▸ **EXERCISE INSTRUCTIONS**:
When you restate the entries that follow, keep every word exactly and drop the pictures.

# # # #

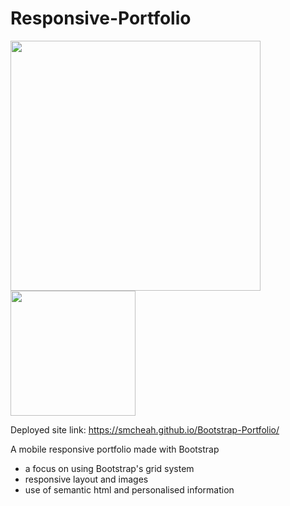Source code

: # Responsive-Portfolio

<img src="https://media.giphy.com/media/gFQQPPHSGATLOIaWDr/giphy.gif" width="400"/>
<img src="https://i.gyazo.com/417beda22a6c6bc327666e27fc62a995.png" width="200"/>

Deployed site link: https://smcheah.github.io/Bootstrap-Portfolio/

A mobile responsive portfolio made with Bootstrap
- a focus on using Bootstrap's grid system
- responsive layout and images
- use of semantic html and personalised information
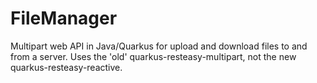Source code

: # FileManager
Multipart web API in Java/Quarkus for upload and download files to and from a server.
Uses the 'old' quarkus-resteasy-multipart, not the new quarkus-resteasy-reactive.

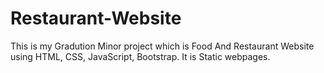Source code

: # Restaurant-Website
This is my Gradution Minor project which is Food And Restaurant Website using HTML, CSS, JavaScript, Bootstrap. It is Static webpages.
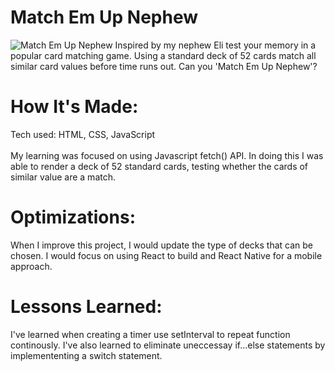 <div id="header" >
 <h1  class="heading-element" dir="auto">Match Em Up Nephew </h1>
 <img src="https://i.imgur.com/irf7fa7.gif" alt="Match Em Up Nephew">
 Inspired by my nephew Eli test your memory in a popular card matching game. Using a standard deck of 52 cards match all similar card values before time runs out. Can you 'Match Em Up Nephew'?
</div>

<div id="header" >
 <h1 class="heading-element" dir="auto">How It's Made:</h1>
 Tech used: HTML, CSS, JavaScript <br/><br/>
  My learning was focused on using Javascript fetch() API. In doing this I was able to render a deck of 52 standard cards,
  testing whether the cards of similar value are a match.
</div>

<div id="header" >
 <h1 class="heading-element" dir="auto">Optimizations:</h1>
  When I improve this project, I would update the type of decks that can be chosen. I would focus on using React to build and React Native for a mobile approach.
</div>

<div id="header">
 <h1 class="heading-element" dir="auto">Lessons Learned:</h1>
  I've learned when creating a timer use setInterval to repeat function continously. I've also learned to eliminate uneccessay if...else statements by implemententing a switch statement.
</div>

# # # #

▸ **SOLUTION**:
Source code

: # Responsive-Portfolio

<img src="https://media.giphy.com/media/gFQQPPHSGATLOIaWDr/giphy.gif" width="400"/>
<img src="https://i.gyazo.com/417beda22a6c6bc327666e27fc62a995.png" width="200"/>

Deployed site link: https://smcheah.github.io/Bootstrap-Portfolio/

A mobile responsive portfolio made with Bootstrap
- a focus on using Bootstrap's grid system
- responsive layout and images
- use of semantic html and personalised information
Source code

: # FileManager
Multipart web API in Java/Quarkus for upload and download files to and from a server.
Uses the 'old' quarkus-resteasy-multipart, not the new quarkus-resteasy-reactive.

Source code

: # Restaurant-Website
This is my Gradution Minor project which is Food And Restaurant Website using HTML, CSS, JavaScript, Bootstrap. It is Static webpages.
 <div id="header" >
 <h1  class="heading-element" dir="auto">Match Em Up Nephew </h1>
 <img src="https://i.imgur.com/irf7fa7.gif" alt="Match Em Up Nephew">
 Inspired by my nephew Eli test your memory in a popular card matching game. Using a standard deck of 52 cards match all similar card values before time runs out. Can you 'Match Em Up Nephew'?
</div>

<div id="header" >
 <h1 class="heading-element" dir="auto">How It's Made:</h1>
 Tech used: HTML, CSS, JavaScript <br/><br/>
  My learning was focused on using Javascript fetch() API. In doing this I was able to render a deck of 52 standard cards,
  testing whether the cards of similar value are a match.
</div>

<div id="header" >
 <h1 class="heading-element" dir="auto">Optimizations:</h1>
  When I improve this project, I would update the type of decks that can be chosen. I would focus on using React to build and React Native for a mobile approach.
</div>

<div id="header">
 <h1 class="heading-element" dir="auto">Lessons Learned:</h1>
  I've learned when creating a timer use setInterval to repeat function continously. I've also learned to eliminate uneccessay if...else statements by implemententing a switch statement.
</div>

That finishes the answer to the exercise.